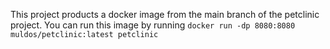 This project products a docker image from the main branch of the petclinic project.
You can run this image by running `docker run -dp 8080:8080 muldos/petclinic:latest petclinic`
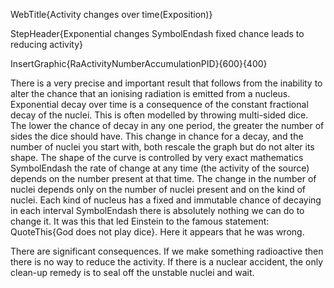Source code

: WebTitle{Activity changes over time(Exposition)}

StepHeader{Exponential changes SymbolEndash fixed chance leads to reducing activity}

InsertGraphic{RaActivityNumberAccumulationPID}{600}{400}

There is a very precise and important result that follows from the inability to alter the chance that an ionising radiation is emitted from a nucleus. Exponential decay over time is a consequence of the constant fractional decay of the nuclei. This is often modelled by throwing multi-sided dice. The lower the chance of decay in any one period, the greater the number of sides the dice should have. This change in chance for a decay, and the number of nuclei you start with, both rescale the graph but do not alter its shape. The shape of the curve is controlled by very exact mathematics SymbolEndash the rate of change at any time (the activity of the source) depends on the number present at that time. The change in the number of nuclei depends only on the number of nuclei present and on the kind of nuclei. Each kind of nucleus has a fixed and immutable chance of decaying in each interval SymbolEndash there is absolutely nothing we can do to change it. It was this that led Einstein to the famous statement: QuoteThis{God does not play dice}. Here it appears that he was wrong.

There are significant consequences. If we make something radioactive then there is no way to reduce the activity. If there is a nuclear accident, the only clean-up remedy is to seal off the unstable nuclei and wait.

* * *

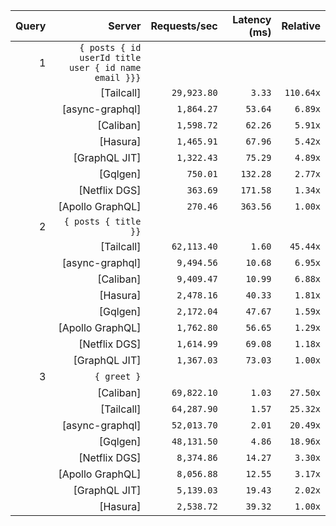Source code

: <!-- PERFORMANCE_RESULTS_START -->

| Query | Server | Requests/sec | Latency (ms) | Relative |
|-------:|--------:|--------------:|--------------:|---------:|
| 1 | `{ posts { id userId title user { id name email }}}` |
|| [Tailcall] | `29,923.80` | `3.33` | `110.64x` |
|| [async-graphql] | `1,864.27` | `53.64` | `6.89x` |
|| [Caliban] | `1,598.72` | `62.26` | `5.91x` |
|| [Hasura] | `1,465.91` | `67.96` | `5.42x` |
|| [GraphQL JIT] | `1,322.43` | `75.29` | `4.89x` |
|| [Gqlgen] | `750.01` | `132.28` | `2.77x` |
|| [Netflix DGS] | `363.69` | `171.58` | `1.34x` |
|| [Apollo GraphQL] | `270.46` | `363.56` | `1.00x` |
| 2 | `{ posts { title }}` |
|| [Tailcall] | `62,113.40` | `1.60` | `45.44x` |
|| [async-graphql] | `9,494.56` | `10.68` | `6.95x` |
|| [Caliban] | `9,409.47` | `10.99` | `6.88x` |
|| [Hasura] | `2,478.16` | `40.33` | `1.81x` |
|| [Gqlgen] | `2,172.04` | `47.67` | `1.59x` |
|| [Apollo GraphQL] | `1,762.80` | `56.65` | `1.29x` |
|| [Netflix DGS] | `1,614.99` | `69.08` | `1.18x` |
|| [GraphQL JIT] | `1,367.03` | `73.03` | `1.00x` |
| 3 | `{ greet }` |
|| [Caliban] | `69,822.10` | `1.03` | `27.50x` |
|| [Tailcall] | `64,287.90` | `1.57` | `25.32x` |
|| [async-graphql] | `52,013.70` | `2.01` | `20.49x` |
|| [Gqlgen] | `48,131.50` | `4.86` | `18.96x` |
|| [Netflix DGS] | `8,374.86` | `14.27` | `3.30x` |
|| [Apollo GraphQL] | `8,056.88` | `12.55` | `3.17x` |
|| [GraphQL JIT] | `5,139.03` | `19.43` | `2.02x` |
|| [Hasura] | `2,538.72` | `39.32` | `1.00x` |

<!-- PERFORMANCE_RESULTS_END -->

--

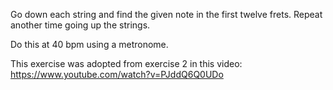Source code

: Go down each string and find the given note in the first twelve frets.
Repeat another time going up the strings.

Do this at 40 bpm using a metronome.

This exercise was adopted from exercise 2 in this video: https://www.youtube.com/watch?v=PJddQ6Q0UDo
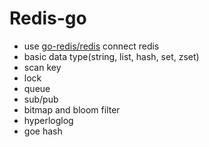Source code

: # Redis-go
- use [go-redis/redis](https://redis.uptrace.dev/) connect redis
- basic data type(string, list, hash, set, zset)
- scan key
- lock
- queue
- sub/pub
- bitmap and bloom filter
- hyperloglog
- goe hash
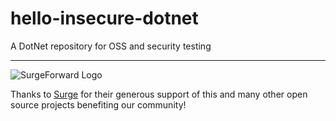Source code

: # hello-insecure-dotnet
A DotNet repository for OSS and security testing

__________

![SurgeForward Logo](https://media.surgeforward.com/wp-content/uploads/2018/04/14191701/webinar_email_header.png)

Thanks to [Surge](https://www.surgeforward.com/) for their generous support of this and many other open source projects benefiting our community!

Problem details:
Leaving every picture aside, reproduce exactly the lines above from the one with "This project products" up to and including the one with "There is a very", and no others.

Output:
 This project products a docker image from the main branch of the petclinic project.
You can run this image by running `docker run -dp 8080:8080 muldos/petclinic:latest petclinic`
Source code

: WebTitle{Activity changes over time(Exposition)}

StepHeader{Exponential changes SymbolEndash fixed chance leads to reducing activity}

InsertGraphic{RaActivityNumberAccumulationPID}{600}{400}

There is a very precise and important result that follows from the inability to alter the chance that an ionising radiation is emitted from a nucleus. Exponential decay over time is a consequence of the constant fractional decay of the nuclei. This is often modelled by throwing multi-sided dice. The lower the chance of decay in any one period, the greater the number of sides the dice should have. This change in chance for a decay, and the number of nuclei you start with, both rescale the graph but do not alter its shape. The shape of the curve is controlled by very exact mathematics SymbolEndash the rate of change at any time (the activity of the source) depends on the number present at that time. The change in the number of nuclei depends only on the number of nuclei present and on the kind of nuclei. Each kind of nucleus has a fixed and immutable chance of decaying in each interval SymbolEndash there is absolutely nothing we can do to change it. It was this that led Einstein to the famous statement: QuoteThis{God does not play dice}. Here it appears that he was wrong.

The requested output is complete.